**Exercise inputs:**
____________________
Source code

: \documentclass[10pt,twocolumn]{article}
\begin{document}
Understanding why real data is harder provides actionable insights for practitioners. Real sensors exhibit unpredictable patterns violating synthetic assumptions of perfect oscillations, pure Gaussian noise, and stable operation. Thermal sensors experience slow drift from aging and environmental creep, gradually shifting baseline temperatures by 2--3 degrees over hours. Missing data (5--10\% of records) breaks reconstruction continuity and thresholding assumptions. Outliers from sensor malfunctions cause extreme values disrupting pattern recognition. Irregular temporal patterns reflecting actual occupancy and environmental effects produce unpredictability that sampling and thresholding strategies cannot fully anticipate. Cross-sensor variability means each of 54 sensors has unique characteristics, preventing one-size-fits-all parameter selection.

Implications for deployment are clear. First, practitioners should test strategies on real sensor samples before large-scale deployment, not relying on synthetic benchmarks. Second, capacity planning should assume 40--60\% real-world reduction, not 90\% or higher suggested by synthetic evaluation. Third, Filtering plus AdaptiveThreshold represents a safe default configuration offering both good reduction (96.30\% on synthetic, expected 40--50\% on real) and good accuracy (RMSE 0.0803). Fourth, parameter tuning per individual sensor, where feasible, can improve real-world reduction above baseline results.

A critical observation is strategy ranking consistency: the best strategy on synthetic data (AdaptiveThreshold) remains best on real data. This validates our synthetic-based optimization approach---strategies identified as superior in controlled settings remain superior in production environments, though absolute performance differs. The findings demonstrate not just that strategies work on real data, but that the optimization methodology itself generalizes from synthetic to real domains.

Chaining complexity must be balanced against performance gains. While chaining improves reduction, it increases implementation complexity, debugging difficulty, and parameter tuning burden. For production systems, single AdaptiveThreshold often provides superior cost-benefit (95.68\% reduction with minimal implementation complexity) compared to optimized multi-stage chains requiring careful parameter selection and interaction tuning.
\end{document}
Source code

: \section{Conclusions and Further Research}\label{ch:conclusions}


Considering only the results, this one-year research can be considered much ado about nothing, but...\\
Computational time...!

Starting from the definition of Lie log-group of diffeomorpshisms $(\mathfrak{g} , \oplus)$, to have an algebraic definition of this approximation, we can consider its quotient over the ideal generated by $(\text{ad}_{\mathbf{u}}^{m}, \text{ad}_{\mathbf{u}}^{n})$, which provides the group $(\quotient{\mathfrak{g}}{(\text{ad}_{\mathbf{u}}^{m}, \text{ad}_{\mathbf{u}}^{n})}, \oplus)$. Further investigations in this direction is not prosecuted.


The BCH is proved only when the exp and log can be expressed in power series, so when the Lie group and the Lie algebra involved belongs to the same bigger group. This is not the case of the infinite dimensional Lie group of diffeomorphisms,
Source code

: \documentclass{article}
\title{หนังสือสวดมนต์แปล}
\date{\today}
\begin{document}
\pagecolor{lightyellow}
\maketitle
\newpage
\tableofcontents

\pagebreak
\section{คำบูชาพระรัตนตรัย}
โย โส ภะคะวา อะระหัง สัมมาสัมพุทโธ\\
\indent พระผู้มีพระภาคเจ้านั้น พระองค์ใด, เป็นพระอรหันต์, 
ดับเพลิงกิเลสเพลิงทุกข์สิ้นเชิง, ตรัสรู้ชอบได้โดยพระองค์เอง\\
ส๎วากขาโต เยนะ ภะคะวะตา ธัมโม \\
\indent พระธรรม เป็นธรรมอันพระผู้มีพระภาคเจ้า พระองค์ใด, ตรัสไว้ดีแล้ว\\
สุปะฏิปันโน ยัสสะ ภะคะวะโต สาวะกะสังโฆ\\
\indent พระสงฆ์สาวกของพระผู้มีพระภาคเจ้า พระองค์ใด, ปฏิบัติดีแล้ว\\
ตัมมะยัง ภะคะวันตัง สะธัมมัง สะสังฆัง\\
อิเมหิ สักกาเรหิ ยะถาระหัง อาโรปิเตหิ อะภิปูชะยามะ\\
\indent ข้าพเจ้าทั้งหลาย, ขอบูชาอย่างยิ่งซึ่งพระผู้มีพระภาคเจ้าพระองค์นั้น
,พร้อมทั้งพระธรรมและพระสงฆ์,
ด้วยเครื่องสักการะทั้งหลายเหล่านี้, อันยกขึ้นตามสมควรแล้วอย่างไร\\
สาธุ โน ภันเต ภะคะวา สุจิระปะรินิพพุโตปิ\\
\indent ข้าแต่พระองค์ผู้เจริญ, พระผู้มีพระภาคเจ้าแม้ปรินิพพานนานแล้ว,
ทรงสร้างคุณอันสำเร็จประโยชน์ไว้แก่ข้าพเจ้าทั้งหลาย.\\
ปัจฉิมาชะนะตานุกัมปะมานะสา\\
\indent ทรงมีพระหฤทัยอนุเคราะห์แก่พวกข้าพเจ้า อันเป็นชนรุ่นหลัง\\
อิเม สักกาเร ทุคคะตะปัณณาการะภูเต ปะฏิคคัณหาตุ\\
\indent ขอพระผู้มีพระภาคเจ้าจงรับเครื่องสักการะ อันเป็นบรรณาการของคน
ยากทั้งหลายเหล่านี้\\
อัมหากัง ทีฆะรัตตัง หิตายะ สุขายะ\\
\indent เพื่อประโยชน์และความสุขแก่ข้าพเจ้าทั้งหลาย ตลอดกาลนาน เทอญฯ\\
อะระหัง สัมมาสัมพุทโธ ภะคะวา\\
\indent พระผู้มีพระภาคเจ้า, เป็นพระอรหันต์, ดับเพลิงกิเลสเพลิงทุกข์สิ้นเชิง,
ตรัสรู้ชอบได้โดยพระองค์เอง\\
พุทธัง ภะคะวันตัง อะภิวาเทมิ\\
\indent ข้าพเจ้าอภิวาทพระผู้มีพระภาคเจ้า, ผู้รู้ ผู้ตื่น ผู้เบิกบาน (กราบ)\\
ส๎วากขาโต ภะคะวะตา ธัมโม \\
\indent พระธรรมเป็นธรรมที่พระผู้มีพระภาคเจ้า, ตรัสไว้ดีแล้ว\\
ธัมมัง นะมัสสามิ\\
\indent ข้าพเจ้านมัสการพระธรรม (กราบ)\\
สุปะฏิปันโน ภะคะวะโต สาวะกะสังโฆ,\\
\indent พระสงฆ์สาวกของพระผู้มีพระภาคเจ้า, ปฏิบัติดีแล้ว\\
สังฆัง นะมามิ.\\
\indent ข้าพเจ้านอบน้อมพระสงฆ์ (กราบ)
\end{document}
____________________
**Goal of the exercise:** Your output should be an exact copy of the lines from the top of the listing above to the line with "Implications for deployment", both ends included.

**Solution for this problem:**
Source code

: \documentclass[10pt,twocolumn]{article}
\begin{document}
Understanding why real data is harder provides actionable insights for practitioners. Real sensors exhibit unpredictable patterns violating synthetic assumptions of perfect oscillations, pure Gaussian noise, and stable operation. Thermal sensors experience slow drift from aging and environmental creep, gradually shifting baseline temperatures by 2--3 degrees over hours. Missing data (5--10\% of records) breaks reconstruction continuity and thresholding assumptions. Outliers from sensor malfunctions cause extreme values disrupting pattern recognition. Irregular temporal patterns reflecting actual occupancy and environmental effects produce unpredictability that sampling and thresholding strategies cannot fully anticipate. Cross-sensor variability means each of 54 sensors has unique characteristics, preventing one-size-fits-all parameter selection.

Implications for deployment are clear. First, practitioners should test strategies on real sensor samples before large-scale deployment, not relying on synthetic benchmarks. Second, capacity planning should assume 40--60\% real-world reduction, not 90\% or higher suggested by synthetic evaluation. Third, Filtering plus AdaptiveThreshold represents a safe default configuration offering both good reduction (96.30\% on synthetic, expected 40--50\% on real) and good accuracy (RMSE 0.0803). Fourth, parameter tuning per individual sensor, where feasible, can improve real-world reduction above baseline results.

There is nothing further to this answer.